*Required action:* Every line below from the one containing "- ⚠️ **2 MCPs**" through the one containing "3. [MCP-to-Workflow Matrix](#-mcp-to-workflow-matrix)" must be transcribed exactly. Omit all lines outside that stretch.

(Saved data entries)
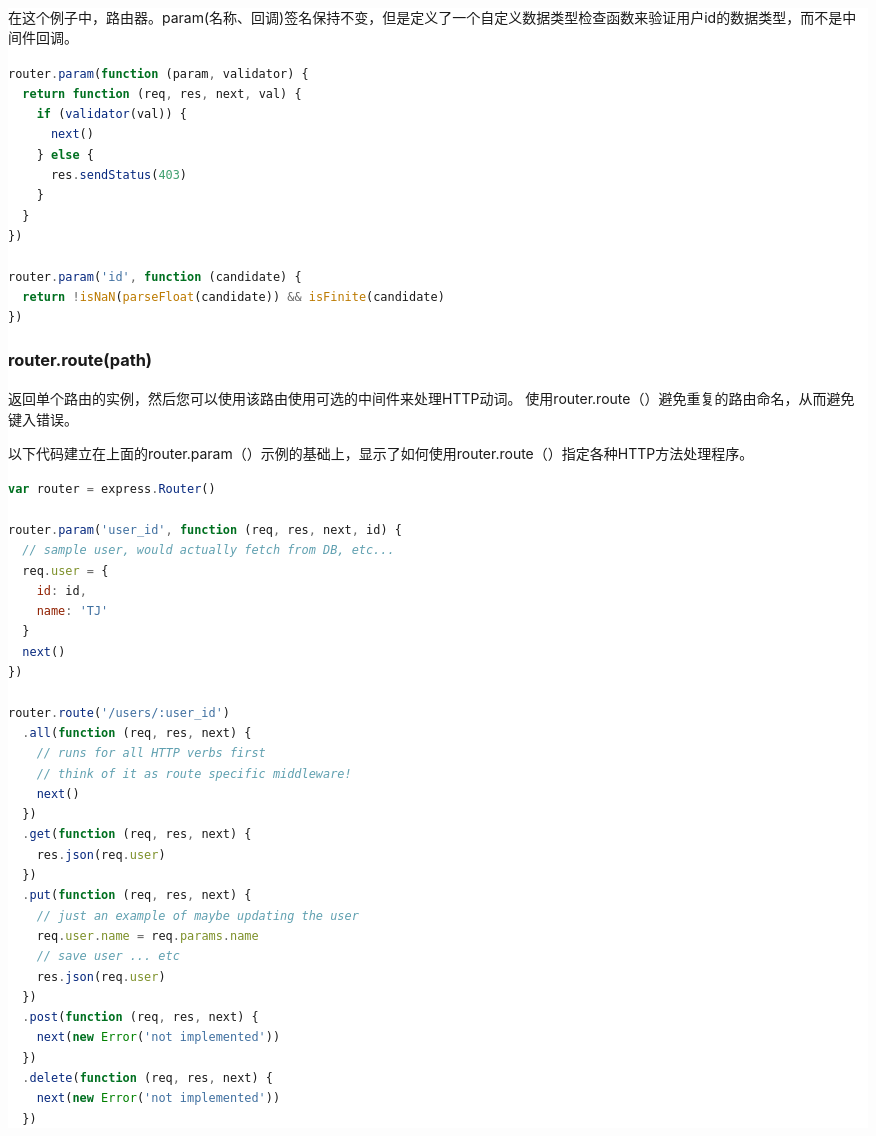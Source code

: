 在这个例子中，路由器。param(名称、回调)签名保持不变，但是定义了一个自定义数据类型检查函数来验证用户id的数据类型，而不是中间件回调。

```js
router.param(function (param, validator) {
  return function (req, res, next, val) {
    if (validator(val)) {
      next()
    } else {
      res.sendStatus(403)
    }
  }
})

router.param('id', function (candidate) {
  return !isNaN(parseFloat(candidate)) && isFinite(candidate)
})
```

### router.route(path)

返回单个路由的实例，然后您可以使用该路由使用可选的中间件来处理HTTP动词。 使用router.route（）避免重复的路由命名，从而避免键入错误。

以下代码建立在上面的router.param（）示例的基础上，显示了如何使用router.route（）指定各种HTTP方法处理程序。

```js
var router = express.Router()

router.param('user_id', function (req, res, next, id) {
  // sample user, would actually fetch from DB, etc...
  req.user = {
    id: id,
    name: 'TJ'
  }
  next()
})

router.route('/users/:user_id')
  .all(function (req, res, next) {
    // runs for all HTTP verbs first
    // think of it as route specific middleware!
    next()
  })
  .get(function (req, res, next) {
    res.json(req.user)
  })
  .put(function (req, res, next) {
    // just an example of maybe updating the user
    req.user.name = req.params.name
    // save user ... etc
    res.json(req.user)
  })
  .post(function (req, res, next) {
    next(new Error('not implemented'))
  })
  .delete(function (req, res, next) {
    next(new Error('not implemented'))
  })
  ```
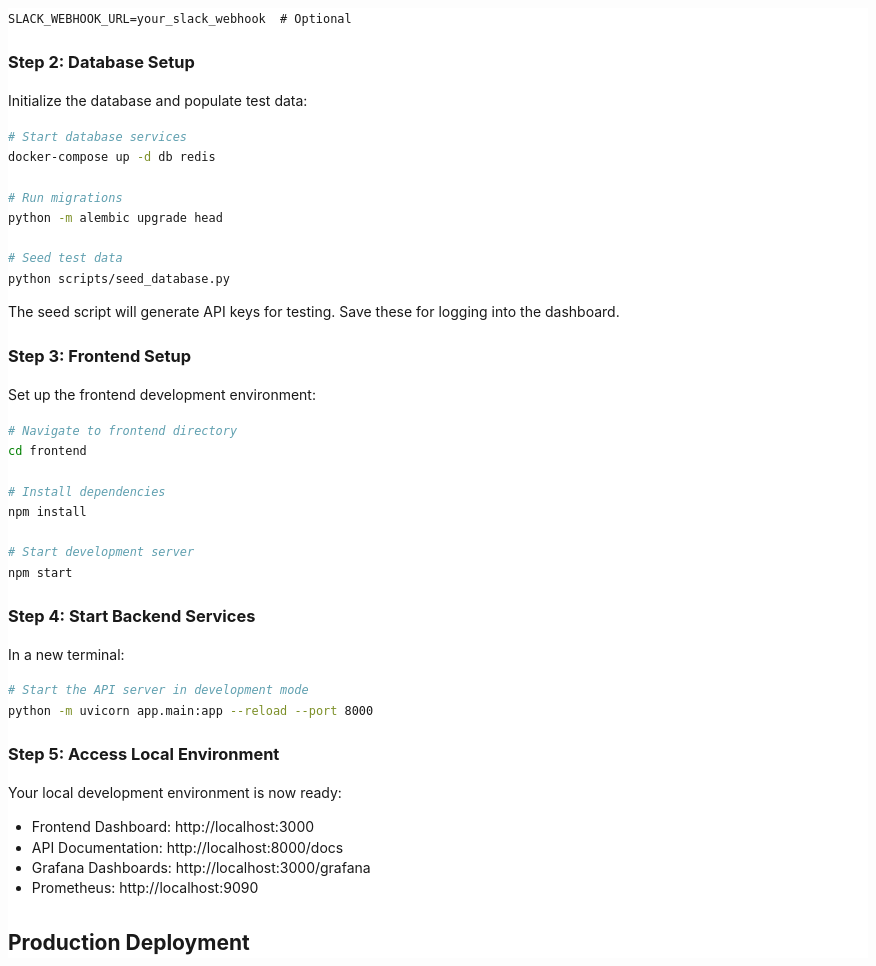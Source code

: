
 ```env
SLACK_WEBHOOK_URL=your_slack_webhook  # Optional
```

### Step 2: Database Setup

Initialize the database and populate test data:

```bash
# Start database services
docker-compose up -d db redis

# Run migrations
python -m alembic upgrade head

# Seed test data
python scripts/seed_database.py
```

The seed script will generate API keys for testing. Save these for logging into the dashboard.

### Step 3: Frontend Setup

Set up the frontend development environment:

```bash
# Navigate to frontend directory
cd frontend

# Install dependencies
npm install

# Start development server
npm start
```

### Step 4: Start Backend Services

In a new terminal:

```bash
# Start the API server in development mode
python -m uvicorn app.main:app --reload --port 8000
```

### Step 5: Access Local Environment

Your local development environment is now ready:

- Frontend Dashboard: http://localhost:3000 
- API Documentation: http://localhost:8000/docs
- Grafana Dashboards: http://localhost:3000/grafana
- Prometheus: http://localhost:9090

## Production Deployment
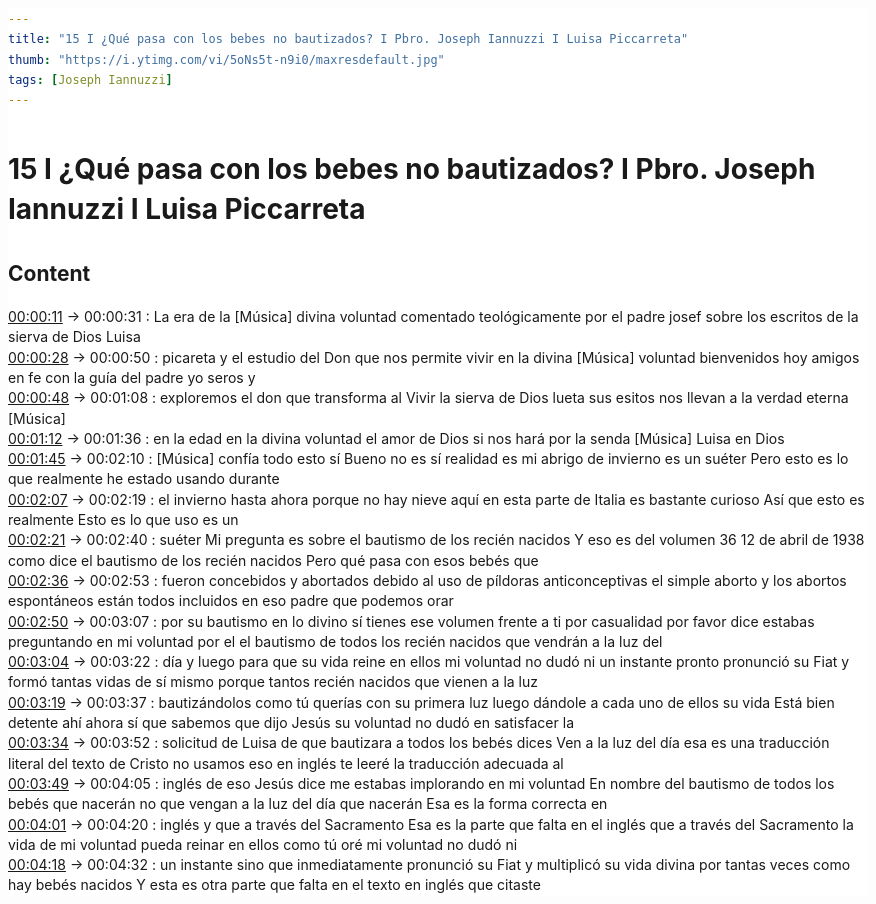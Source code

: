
 ```yaml
---
title: "15 I ¿Qué pasa con los bebes no bautizados? I Pbro. Joseph Iannuzzi I Luisa Piccarreta"
thumb: "https://i.ytimg.com/vi/5oNs5t-n9i0/maxresdefault.jpg"
tags: [Joseph Iannuzzi]
---
```


 # 15 I ¿Qué pasa con los bebes no bautizados? I Pbro. Joseph Iannuzzi I Luisa Piccarreta 

 <iframe width="560" height="315" src="https://www.youtube.com/embed/5oNs5t-n9i0" title="YouTube video player" frameborder="0" allow="accelerometer; autoplay; clipboard-write; encrypted-media; gyroscope; picture-in-picture" allowfullscreen></iframe> 

 ## Content 


[00:00:11](https://www.youtube.com/watch?v=5oNs5t-n9i0&t=10.559s&t=11s) -> 00:00:31 : La era de la [Música] divina voluntad comentado teológicamente por el padre josef sobre los escritos de la sierva de Dios Luisa  
[00:00:28](https://www.youtube.com/watch?v=5oNs5t-n9i0&t=28.039s&t=28s) -> 00:00:50 : picareta y el estudio del Don que nos permite vivir en la divina [Música] voluntad bienvenidos hoy amigos en fe con la guía del padre yo seros y  
[00:00:48](https://www.youtube.com/watch?v=5oNs5t-n9i0&t=47.64s&t=48s) -> 00:01:08 : exploremos el don que transforma al Vivir la sierva de Dios lueta sus esitos nos llevan a la verdad eterna [Música]  
[00:01:12](https://www.youtube.com/watch?v=5oNs5t-n9i0&t=72.28s&t=72s) -> 00:01:36 : en la edad en la divina voluntad el amor de Dios si nos hará por la senda [Música] Luisa en Dios  
[00:01:45](https://www.youtube.com/watch?v=5oNs5t-n9i0&t=105.17s&t=105s) -> 00:02:10 : [Música] confía todo esto sí Bueno no es sí realidad es mi abrigo de invierno es un suéter Pero esto es lo que realmente he estado usando durante  
[00:02:07](https://www.youtube.com/watch?v=5oNs5t-n9i0&t=127.439s&t=127s) -> 00:02:19 : el invierno hasta ahora porque no hay nieve aquí en esta parte de Italia es bastante curioso Así que esto es realmente Esto es lo que uso es un  
[00:02:21](https://www.youtube.com/watch?v=5oNs5t-n9i0&t=140.879s&t=141s) -> 00:02:40 : suéter Mi pregunta es sobre el bautismo de los recién nacidos Y eso es del volumen 36 12 de abril de 1938 como dice el bautismo de los recién nacidos Pero qué pasa con esos bebés que  
[00:02:36](https://www.youtube.com/watch?v=5oNs5t-n9i0&t=156.28s&t=156s) -> 00:02:53 : fueron concebidos y abortados debido al uso de píldoras anticonceptivas el simple aborto y los abortos espontáneos están todos incluidos en eso padre que podemos orar  
[00:02:50](https://www.youtube.com/watch?v=5oNs5t-n9i0&t=170.159s&t=170s) -> 00:03:07 : por su bautismo en lo divino sí tienes ese volumen frente a ti por casualidad por favor dice estabas preguntando en mi voluntad por el el bautismo de todos los recién nacidos que vendrán a la luz del  
[00:03:04](https://www.youtube.com/watch?v=5oNs5t-n9i0&t=184.28s&t=184s) -> 00:03:22 : día y luego para que su vida reine en ellos mi voluntad no dudó ni un instante pronto pronunció su Fiat y formó tantas vidas de sí mismo porque tantos recién nacidos que vienen a la luz  
[00:03:19](https://www.youtube.com/watch?v=5oNs5t-n9i0&t=199.319s&t=199s) -> 00:03:37 : bautizándolos como tú querías con su primera luz luego dándole a cada uno de ellos su vida Está bien detente ahí ahora sí que sabemos que dijo Jesús su voluntad no dudó en satisfacer la  
[00:03:34](https://www.youtube.com/watch?v=5oNs5t-n9i0&t=213.959s&t=214s) -> 00:03:52 : solicitud de Luisa de que bautizara a todos los bebés dices Ven a la luz del día esa es una traducción literal del texto de Cristo no usamos eso en inglés te leeré la traducción adecuada al  
[00:03:49](https://www.youtube.com/watch?v=5oNs5t-n9i0&t=228.76s&t=229s) -> 00:04:05 : inglés de eso Jesús dice me estabas implorando en mi voluntad En nombre del bautismo de todos los bebés que nacerán no que vengan a la luz del día que nacerán Esa es la forma correcta en  
[00:04:01](https://www.youtube.com/watch?v=5oNs5t-n9i0&t=241.28s&t=241s) -> 00:04:20 : inglés y que a través del Sacramento Esa es la parte que falta en el inglés que a través del Sacramento la vida de mi voluntad pueda reinar en ellos como tú oré mi voluntad no dudó ni  
[00:04:18](https://www.youtube.com/watch?v=5oNs5t-n9i0&t=258.12s&t=258s) -> 00:04:32 : un instante sino que inmediatamente pronunció su Fiat y multiplicó su vida divina por tantas veces como hay bebés nacidos Y esta es otra parte que falta en el texto en inglés que citaste  
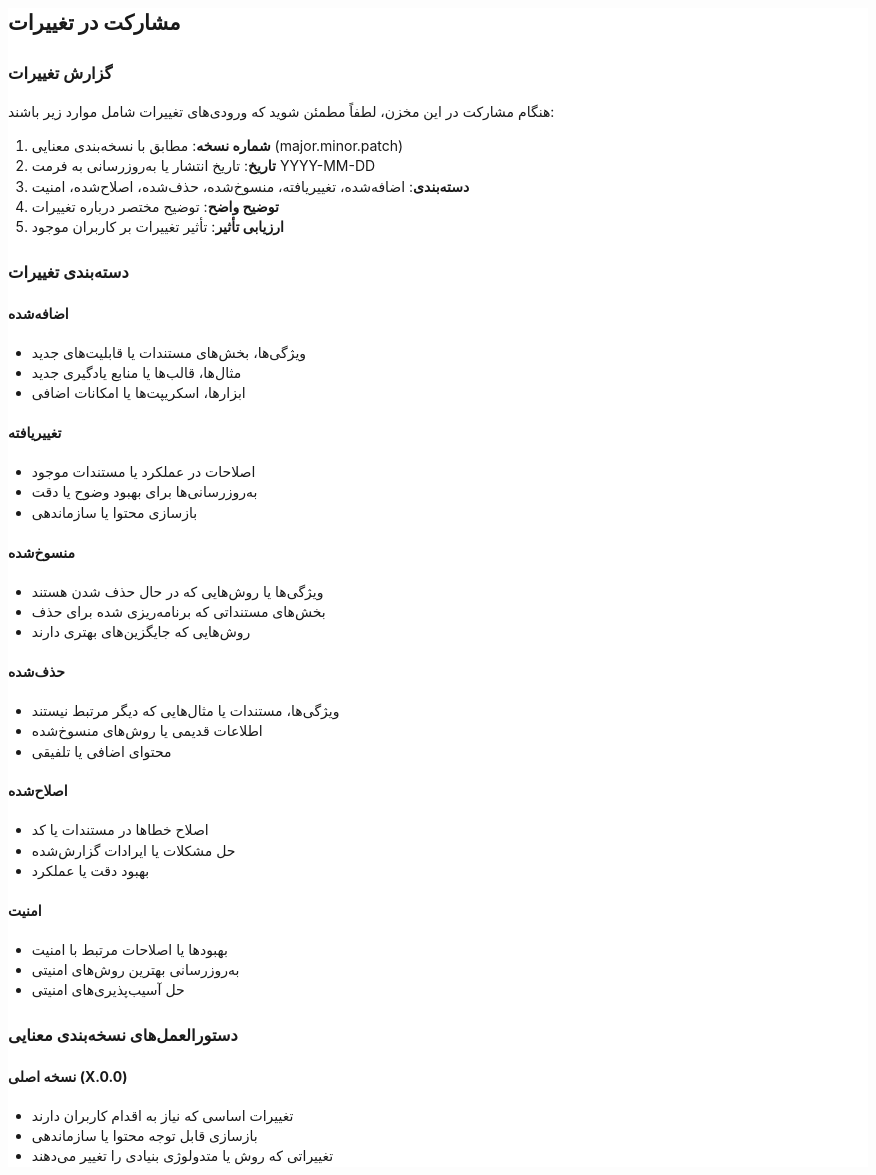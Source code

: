 ## مشارکت در تغییرات  

### گزارش تغییرات  
هنگام مشارکت در این مخزن، لطفاً مطمئن شوید که ورودی‌های تغییرات شامل موارد زیر باشند:  

1. **شماره نسخه**: مطابق با نسخه‌بندی معنایی (major.minor.patch)  
2. **تاریخ**: تاریخ انتشار یا به‌روزرسانی به فرمت YYYY-MM-DD  
3. **دسته‌بندی**: اضافه‌شده، تغییر‌یافته، منسوخ‌شده، حذف‌شده، اصلاح‌شده، امنیت  
4. **توضیح واضح**: توضیح مختصر درباره تغییرات  
5. **ارزیابی تأثیر**: تأثیر تغییرات بر کاربران موجود  

### دسته‌بندی تغییرات  

#### اضافه‌شده  
- ویژگی‌ها، بخش‌های مستندات یا قابلیت‌های جدید  
- مثال‌ها، قالب‌ها یا منابع یادگیری جدید  
- ابزارها، اسکریپت‌ها یا امکانات اضافی  

#### تغییر‌یافته  
- اصلاحات در عملکرد یا مستندات موجود  
- به‌روزرسانی‌ها برای بهبود وضوح یا دقت  
- بازسازی محتوا یا سازماندهی  

#### منسوخ‌شده  
- ویژگی‌ها یا روش‌هایی که در حال حذف شدن هستند  
- بخش‌های مستنداتی که برنامه‌ریزی شده برای حذف  
- روش‌هایی که جایگزین‌های بهتری دارند  

#### حذف‌شده  
- ویژگی‌ها، مستندات یا مثال‌هایی که دیگر مرتبط نیستند  
- اطلاعات قدیمی یا روش‌های منسوخ‌شده  
- محتوای اضافی یا تلفیقی  

#### اصلاح‌شده  
- اصلاح خطاها در مستندات یا کد  
- حل مشکلات یا ایرادات گزارش‌شده  
- بهبود دقت یا عملکرد  

#### امنیت  
- بهبودها یا اصلاحات مرتبط با امنیت  
- به‌روزرسانی بهترین روش‌های امنیتی  
- حل آسیب‌پذیری‌های امنیتی  

### دستورالعمل‌های نسخه‌بندی معنایی  

#### نسخه اصلی (X.0.0)  
- تغییرات اساسی که نیاز به اقدام کاربران دارند  
- بازسازی قابل توجه محتوا یا سازماندهی  
- تغییراتی که روش یا متدولوژی بنیادی را تغییر می‌دهند  
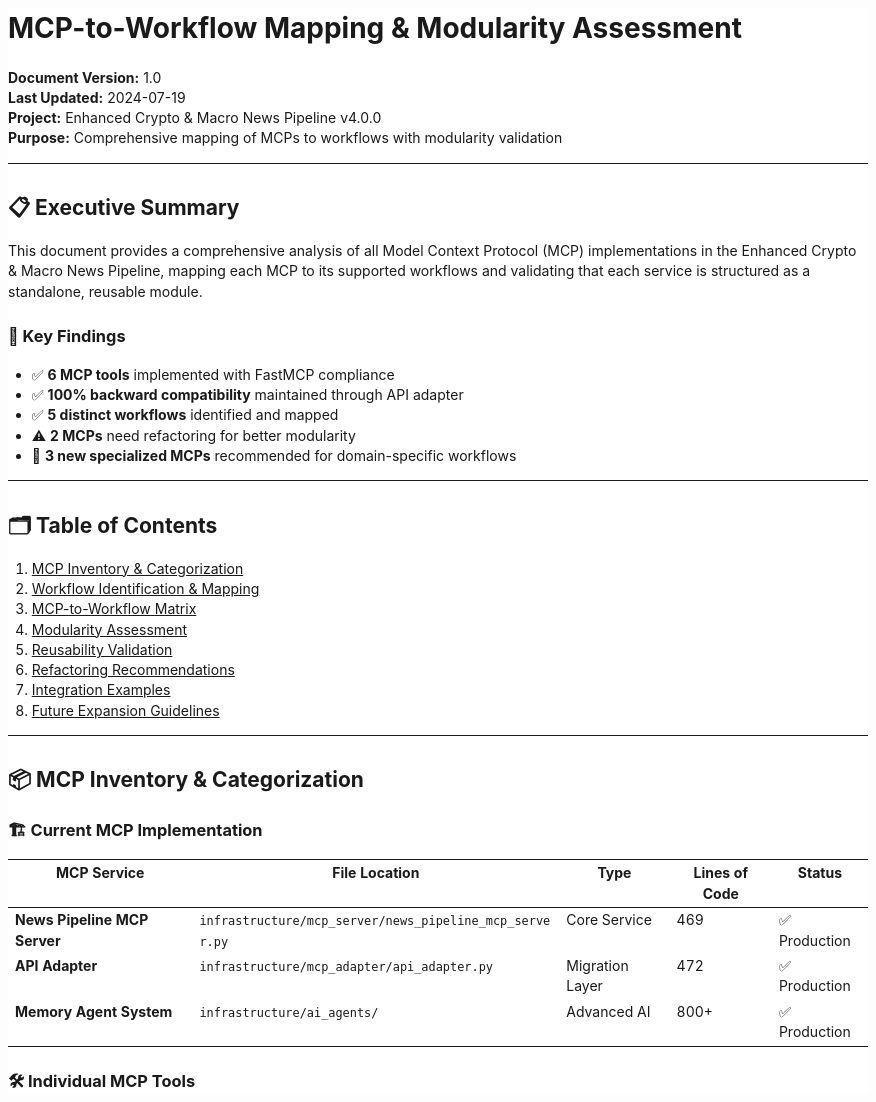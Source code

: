 # MCP-to-Workflow Mapping & Modularity Assessment

**Document Version:** 1.0  
**Last Updated:** 2024-07-19  
**Project:** Enhanced Crypto & Macro News Pipeline v4.0.0  
**Purpose:** Comprehensive mapping of MCPs to workflows with modularity validation

---

## 📋 Executive Summary

This document provides a comprehensive analysis of all Model Context Protocol (MCP) implementations in the Enhanced Crypto & Macro News Pipeline, mapping each MCP to its supported workflows and validating that each service is structured as a standalone, reusable module.

### **🎯 Key Findings**
- ✅ **6 MCP tools** implemented with FastMCP compliance
- ✅ **100% backward compatibility** maintained through API adapter
- ✅ **5 distinct workflows** identified and mapped
- ⚠️ **2 MCPs** need refactoring for better modularity
- 🎯 **3 new specialized MCPs** recommended for domain-specific workflows

---

## 🗂️ Table of Contents

1. [MCP Inventory & Categorization](#-mcp-inventory--categorization)
2. [Workflow Identification & Mapping](#-workflow-identification--mapping)
3. [MCP-to-Workflow Matrix](#-mcp-to-workflow-matrix)
4. [Modularity Assessment](#-modularity-assessment)
5. [Reusability Validation](#-reusability-validation)
6. [Refactoring Recommendations](#-refactoring-recommendations)
7. [Integration Examples](#-integration-examples)
8. [Future Expansion Guidelines](#-future-expansion-guidelines)

---

## 📦 MCP Inventory & Categorization

### **🏗️ Current MCP Implementation**

| MCP Service | File Location | Type | Lines of Code | Status |
|-------------|---------------|------|---------------|--------|
| **News Pipeline MCP Server** | `infrastructure/mcp_server/news_pipeline_mcp_server.py` | Core Service | 469 | ✅ Production |
| **API Adapter** | `infrastructure/mcp_adapter/api_adapter.py` | Migration Layer | 472 | ✅ Production |
| **Memory Agent System** | `infrastructure/ai_agents/` | Advanced AI | 800+ | ✅ Production |

### **🛠️ Individual MCP Tools**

*Response to this task:*
- ⚠️ **2 MCPs** need refactoring for better modularity
- 🎯 **3 new specialized MCPs** recommended for domain-specific workflows

---

## 🗂️ Table of Contents

1. [MCP Inventory & Categorization](#-mcp-inventory--categorization)
2. [Workflow Identification & Mapping](#-workflow-identification--mapping)
3. [MCP-to-Workflow Matrix](#-mcp-to-workflow-matrix)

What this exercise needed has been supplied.